In this report, we are using historical bikeshare data from Boston (April 2018) to build a prediction model. The main features we took into account are timelags, holiday lags, weather, and spatial features including the location of the station, university areas, and possible hotspots such as parks, waters and parkways.

2 Set-up and Import Data

2.1 Setup

Load the libraries

library(tidyverse)
library(sf)
library(lubridate)
library(tigris)
library(tidycensus)
library(viridis)
library(riem)
library(gridExtra)
library(knitr)
library(kableExtra)
library(RSocrata)
library(gganimate)
library(gifski)

plotTheme <- theme(
  plot.title =element_text(size=12),
  plot.subtitle = element_text(size=8),
  plot.caption = element_text(size = 6),
  axis.text.x = element_text(size = 10, angle = 45, hjust = 1),
  axis.text.y = element_text(size = 10),
  axis.title.y = element_text(size = 10),
  # Set the entire chart region to blank
  panel.background=element_blank(),
  plot.background=element_blank(),
  #panel.border=element_rect(colour="#F0F0F0"),
  # Format the grid
  panel.grid.major=element_line(colour="#D0D0D0",size=.2),
  axis.ticks=element_blank())

mapTheme <- theme(plot.title =element_text(size=12),
                  plot.subtitle = element_text(size=8),
                  plot.caption = element_text(size = 6),
                  axis.line=element_blank(),
                  axis.text.x=element_blank(),
                  axis.text.y=element_blank(),
                  axis.ticks=element_blank(),
                  axis.title.x=element_blank(),
                  axis.title.y=element_blank(),
                  panel.background=element_blank(),
                  panel.border=element_blank(),
                  panel.grid.major=element_line(colour = 'transparent'),
                  panel.grid.minor=element_blank(),
                  legend.direction = "vertical", 
                  legend.position = "right",
                  plot.margin = margin(1, 1, 1, 1, 'cm'),
                  legend.key.height = unit(1, "cm"), legend.key.width = unit(0.2, "cm"))
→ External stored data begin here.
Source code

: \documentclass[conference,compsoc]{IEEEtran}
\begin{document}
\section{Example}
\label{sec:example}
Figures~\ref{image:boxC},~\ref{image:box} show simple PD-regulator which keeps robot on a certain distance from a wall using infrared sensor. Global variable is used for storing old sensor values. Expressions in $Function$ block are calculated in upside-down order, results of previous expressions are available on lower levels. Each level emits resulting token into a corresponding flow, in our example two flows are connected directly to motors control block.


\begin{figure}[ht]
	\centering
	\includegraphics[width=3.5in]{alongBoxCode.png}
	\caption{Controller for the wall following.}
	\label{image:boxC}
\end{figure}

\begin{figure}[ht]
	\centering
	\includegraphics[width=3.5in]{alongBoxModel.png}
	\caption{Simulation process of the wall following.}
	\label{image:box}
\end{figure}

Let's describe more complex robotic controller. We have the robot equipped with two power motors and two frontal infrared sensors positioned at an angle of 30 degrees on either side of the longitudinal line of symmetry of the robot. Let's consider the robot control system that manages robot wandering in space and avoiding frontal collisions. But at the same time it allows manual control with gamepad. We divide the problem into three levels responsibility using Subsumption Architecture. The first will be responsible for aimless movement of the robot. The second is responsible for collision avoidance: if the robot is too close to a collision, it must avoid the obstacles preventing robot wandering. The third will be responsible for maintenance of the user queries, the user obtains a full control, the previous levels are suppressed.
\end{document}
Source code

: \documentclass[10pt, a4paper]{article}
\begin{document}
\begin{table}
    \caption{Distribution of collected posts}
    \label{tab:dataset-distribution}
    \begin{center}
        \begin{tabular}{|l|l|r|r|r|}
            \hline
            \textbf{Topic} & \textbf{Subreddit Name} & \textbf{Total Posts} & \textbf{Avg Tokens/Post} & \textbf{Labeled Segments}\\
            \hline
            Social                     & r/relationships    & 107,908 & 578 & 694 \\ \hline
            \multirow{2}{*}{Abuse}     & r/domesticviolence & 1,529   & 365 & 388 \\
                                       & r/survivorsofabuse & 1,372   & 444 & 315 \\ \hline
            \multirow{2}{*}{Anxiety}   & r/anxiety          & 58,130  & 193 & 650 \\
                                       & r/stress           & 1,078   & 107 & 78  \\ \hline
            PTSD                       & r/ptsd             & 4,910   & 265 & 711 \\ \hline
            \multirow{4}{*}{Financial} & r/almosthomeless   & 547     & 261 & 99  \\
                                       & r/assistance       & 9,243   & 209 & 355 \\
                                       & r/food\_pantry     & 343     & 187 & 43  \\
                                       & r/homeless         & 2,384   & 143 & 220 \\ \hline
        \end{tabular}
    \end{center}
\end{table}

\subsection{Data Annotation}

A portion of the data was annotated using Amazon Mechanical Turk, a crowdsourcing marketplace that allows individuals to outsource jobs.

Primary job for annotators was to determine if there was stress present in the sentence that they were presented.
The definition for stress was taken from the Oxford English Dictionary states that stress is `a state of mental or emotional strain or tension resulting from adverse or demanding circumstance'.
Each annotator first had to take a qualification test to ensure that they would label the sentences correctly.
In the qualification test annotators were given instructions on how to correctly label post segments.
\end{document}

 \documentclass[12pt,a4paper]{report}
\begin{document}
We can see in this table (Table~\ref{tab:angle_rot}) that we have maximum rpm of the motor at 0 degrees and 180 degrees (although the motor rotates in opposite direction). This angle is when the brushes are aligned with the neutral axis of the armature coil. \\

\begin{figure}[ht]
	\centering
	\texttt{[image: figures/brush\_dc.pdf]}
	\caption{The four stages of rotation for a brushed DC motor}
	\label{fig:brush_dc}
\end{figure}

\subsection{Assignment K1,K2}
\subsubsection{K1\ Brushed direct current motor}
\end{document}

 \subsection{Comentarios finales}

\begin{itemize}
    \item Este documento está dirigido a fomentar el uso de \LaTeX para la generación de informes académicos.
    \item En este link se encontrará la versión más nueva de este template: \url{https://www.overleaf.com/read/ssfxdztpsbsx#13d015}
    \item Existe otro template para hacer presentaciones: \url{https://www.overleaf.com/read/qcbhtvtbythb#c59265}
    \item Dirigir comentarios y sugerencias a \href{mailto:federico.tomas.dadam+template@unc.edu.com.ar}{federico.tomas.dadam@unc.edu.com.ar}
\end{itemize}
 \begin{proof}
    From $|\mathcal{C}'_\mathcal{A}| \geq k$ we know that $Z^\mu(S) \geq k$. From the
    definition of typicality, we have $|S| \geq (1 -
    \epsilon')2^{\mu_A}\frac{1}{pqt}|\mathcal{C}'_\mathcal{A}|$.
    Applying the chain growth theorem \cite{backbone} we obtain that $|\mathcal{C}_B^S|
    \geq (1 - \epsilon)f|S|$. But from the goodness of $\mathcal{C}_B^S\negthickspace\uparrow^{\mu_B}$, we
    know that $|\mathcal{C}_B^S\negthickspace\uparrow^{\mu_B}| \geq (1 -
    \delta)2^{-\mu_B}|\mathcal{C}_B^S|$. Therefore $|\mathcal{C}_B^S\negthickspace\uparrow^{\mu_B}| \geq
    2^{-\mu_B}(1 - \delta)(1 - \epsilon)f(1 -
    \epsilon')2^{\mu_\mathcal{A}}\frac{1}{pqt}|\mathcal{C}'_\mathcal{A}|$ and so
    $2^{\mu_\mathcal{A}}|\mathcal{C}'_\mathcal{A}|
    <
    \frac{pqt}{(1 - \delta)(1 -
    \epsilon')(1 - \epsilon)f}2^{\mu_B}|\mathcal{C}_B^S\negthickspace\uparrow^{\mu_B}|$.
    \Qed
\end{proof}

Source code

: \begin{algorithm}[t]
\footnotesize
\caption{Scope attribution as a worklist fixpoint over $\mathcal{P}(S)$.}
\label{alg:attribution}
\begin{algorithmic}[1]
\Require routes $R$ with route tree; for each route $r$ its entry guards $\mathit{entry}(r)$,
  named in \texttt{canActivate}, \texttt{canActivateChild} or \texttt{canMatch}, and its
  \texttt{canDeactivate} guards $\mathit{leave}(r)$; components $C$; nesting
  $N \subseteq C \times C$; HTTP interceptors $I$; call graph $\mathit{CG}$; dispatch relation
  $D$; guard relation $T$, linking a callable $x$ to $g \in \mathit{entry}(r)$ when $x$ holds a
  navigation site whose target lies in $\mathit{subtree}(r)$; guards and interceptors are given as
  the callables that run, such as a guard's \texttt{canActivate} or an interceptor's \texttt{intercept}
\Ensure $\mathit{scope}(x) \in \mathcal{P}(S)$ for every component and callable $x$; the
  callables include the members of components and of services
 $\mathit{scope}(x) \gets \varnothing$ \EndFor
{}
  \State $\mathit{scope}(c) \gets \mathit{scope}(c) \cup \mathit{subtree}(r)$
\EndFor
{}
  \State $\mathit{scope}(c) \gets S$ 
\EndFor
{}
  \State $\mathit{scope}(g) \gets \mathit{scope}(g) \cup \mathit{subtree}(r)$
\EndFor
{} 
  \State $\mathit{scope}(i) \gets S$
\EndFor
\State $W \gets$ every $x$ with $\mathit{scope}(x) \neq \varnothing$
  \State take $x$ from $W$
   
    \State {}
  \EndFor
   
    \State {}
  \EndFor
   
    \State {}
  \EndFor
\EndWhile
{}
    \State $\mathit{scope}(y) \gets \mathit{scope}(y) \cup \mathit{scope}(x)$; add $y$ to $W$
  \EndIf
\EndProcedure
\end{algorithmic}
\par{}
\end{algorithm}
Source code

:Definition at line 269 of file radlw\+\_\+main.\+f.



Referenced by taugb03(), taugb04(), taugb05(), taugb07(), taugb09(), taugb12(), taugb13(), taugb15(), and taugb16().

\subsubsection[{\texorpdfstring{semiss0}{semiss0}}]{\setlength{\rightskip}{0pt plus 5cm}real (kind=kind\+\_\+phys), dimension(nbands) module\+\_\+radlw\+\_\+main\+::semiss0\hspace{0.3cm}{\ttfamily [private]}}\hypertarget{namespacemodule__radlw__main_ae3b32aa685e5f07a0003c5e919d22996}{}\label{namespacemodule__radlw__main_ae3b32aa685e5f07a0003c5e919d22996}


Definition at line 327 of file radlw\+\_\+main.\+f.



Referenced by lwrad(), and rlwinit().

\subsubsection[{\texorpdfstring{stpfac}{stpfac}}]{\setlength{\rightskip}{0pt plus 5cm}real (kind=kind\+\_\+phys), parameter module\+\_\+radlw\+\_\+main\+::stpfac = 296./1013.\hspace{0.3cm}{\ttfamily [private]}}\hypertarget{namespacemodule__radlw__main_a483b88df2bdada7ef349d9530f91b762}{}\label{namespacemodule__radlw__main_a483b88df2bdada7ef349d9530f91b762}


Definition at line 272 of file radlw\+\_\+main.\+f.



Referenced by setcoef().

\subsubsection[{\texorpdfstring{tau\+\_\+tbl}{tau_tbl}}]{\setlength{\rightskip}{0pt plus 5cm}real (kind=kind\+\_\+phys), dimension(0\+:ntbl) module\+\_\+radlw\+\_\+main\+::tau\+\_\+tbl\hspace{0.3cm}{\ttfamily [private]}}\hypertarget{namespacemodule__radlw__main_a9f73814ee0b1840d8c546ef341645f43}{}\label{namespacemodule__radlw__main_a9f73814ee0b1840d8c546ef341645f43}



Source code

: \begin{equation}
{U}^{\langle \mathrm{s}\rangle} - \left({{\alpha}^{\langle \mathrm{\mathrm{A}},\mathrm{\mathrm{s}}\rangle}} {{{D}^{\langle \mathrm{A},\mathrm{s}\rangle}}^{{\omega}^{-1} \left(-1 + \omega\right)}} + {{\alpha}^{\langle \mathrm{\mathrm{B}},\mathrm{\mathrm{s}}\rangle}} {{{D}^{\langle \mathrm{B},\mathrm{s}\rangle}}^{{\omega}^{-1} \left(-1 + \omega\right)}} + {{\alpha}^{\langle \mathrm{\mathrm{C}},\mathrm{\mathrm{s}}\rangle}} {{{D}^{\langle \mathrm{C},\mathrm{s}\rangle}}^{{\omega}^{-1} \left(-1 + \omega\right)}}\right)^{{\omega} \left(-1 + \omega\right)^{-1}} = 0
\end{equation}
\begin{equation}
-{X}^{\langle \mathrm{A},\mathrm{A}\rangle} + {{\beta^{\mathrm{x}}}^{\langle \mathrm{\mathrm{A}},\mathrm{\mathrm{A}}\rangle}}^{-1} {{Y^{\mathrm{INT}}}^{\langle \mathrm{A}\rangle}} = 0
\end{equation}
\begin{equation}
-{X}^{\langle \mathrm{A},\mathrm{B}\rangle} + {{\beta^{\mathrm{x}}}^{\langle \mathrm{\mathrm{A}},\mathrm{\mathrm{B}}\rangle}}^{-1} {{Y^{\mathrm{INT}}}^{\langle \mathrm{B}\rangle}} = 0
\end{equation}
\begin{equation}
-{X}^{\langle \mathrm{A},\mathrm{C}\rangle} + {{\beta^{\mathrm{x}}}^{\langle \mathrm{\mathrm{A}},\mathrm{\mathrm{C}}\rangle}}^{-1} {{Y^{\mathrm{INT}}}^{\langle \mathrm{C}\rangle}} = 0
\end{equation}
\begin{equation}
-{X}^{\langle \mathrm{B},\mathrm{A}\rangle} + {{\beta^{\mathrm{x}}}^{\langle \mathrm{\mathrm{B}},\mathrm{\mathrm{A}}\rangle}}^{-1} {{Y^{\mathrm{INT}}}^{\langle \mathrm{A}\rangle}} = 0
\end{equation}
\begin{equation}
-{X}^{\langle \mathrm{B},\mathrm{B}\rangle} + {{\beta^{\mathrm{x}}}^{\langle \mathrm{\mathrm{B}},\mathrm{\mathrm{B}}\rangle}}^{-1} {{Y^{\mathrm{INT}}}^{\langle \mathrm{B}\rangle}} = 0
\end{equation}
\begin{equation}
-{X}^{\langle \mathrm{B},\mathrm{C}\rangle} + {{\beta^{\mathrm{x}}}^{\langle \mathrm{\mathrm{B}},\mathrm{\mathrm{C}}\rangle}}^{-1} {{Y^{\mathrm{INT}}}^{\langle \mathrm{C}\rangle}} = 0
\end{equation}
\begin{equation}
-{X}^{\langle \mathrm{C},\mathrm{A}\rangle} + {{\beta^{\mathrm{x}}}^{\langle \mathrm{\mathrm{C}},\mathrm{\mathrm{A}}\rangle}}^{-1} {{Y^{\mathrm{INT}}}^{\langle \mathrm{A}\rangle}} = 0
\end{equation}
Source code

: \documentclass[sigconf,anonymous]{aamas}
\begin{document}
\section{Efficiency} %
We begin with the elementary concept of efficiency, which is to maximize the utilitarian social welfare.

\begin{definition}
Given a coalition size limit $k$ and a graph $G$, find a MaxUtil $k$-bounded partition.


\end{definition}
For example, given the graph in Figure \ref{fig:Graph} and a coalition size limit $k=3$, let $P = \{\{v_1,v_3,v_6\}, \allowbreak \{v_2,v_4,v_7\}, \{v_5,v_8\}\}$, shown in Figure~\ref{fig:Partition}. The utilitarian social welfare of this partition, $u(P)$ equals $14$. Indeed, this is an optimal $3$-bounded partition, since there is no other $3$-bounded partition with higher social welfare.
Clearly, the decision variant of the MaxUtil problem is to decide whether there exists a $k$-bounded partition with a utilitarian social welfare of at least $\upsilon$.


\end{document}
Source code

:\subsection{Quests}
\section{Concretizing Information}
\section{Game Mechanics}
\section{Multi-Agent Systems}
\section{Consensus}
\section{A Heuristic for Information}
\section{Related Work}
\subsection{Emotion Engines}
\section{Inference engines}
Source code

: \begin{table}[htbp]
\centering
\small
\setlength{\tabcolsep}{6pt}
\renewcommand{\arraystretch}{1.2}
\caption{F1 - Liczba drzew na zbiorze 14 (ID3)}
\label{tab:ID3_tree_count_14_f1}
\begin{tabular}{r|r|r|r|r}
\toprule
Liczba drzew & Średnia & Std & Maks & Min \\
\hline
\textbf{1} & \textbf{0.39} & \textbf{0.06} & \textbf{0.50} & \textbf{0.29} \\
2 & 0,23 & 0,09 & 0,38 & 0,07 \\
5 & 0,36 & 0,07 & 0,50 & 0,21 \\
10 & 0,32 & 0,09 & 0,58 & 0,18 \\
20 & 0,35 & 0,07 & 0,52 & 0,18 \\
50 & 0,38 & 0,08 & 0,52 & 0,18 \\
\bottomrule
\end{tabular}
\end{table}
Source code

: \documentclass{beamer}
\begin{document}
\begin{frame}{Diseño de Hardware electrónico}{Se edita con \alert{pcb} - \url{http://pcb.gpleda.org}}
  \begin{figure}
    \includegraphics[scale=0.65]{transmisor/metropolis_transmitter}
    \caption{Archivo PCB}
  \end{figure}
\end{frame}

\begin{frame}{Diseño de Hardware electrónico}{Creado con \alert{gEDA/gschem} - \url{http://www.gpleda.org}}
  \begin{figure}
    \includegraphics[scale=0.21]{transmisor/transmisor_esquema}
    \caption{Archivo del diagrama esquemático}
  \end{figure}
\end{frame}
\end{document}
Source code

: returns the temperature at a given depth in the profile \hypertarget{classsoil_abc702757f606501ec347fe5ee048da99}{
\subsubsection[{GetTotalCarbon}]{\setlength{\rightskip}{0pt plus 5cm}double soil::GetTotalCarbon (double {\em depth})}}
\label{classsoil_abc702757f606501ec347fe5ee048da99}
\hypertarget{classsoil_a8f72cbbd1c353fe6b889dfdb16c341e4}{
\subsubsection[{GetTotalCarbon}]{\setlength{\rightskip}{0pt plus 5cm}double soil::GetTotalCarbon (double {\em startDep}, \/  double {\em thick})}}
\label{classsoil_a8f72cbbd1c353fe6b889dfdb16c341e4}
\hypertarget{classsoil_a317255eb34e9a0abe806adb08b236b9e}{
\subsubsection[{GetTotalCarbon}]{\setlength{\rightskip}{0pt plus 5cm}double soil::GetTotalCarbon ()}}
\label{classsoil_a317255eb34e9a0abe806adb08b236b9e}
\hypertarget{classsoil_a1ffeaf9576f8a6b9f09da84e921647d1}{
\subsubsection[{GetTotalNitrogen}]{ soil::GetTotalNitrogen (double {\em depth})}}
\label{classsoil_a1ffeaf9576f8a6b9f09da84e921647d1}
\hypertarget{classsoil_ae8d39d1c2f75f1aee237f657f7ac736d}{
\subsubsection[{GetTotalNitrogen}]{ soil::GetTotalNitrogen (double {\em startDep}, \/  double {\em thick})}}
palette6 <- c("#eff3ff","#bdd7e7","#6baed6","#3182bd","#08519c",'#053260')
palette5 <- c("#eff3ff","#bdd7e7","#6baed6","#3182bd","#08519c")
palette4 <- c("#D2FBD4","#92BCAB","#527D82","#123F5A")
palette2 <- c("#6baed6","#08519c")


# Load Quantile break functions

qBr <- function(df, variable, rnd) {
  if (missing(rnd)) {
    as.character(quantile(round(df[[variable]],0),
                          c(.01,.2,.4,.6,.8), na.rm=T))
  } else if (rnd == FALSE | rnd == F) {
    as.character(formatC(quantile(df[[variable]]), digits = 3),
                 c(.01,.2,.4,.6,.8), na.rm=T)
  }
}

qBr2 <- function(df, variable, rnd) {
  if (missing(rnd)) {
    as.character(round(quantile(round(df[[variable]],0),
                          c(.01,.2,.4,.6,.8), na.rm=T)))
  } else if (rnd == FALSE | rnd == F) {
    as.character(round(formatC(quantile(round(df[[variable]]), 0)),
                 c(.01,.2,.4,.6,.8), na.rm=T))
  }
}

nn_function <- function(measureFrom,measureTo,k) {
  measureFrom_Matrix <- as.matrix(measureFrom)
  measureTo_Matrix <- as.matrix(measureTo)
  nn <-   
    get.knnx(measureTo, measureFrom, k)$nn.dist
    output <-
      as.data.frame(nn) %>%
      rownames_to_column(var = "thisPoint") %>%
      gather(points, point_distance, V1:ncol(.)) %>%
      arrange(as.numeric(thisPoint)) %>%
      group_by(thisPoint) %>%
      summarize(pointDistance = mean(point_distance)) %>%
      arrange(as.numeric(thisPoint)) %>% 
      dplyr::select(-thisPoint) %>%
      pull()
  
  return(output)  
}

q5 <- function(variable) {as.factor(ntile(variable, 5))}

2.2 Import Data

We are using data provided by an outside link from Boston Opendata. We use April 2018 as the sample month to build our predictions.

The data includes:

Trip data: trip duration, start time and date, stop time and date, from station, to station
Customer data: member/casual, birth year, gender

In this model, we didn’t include the customer data.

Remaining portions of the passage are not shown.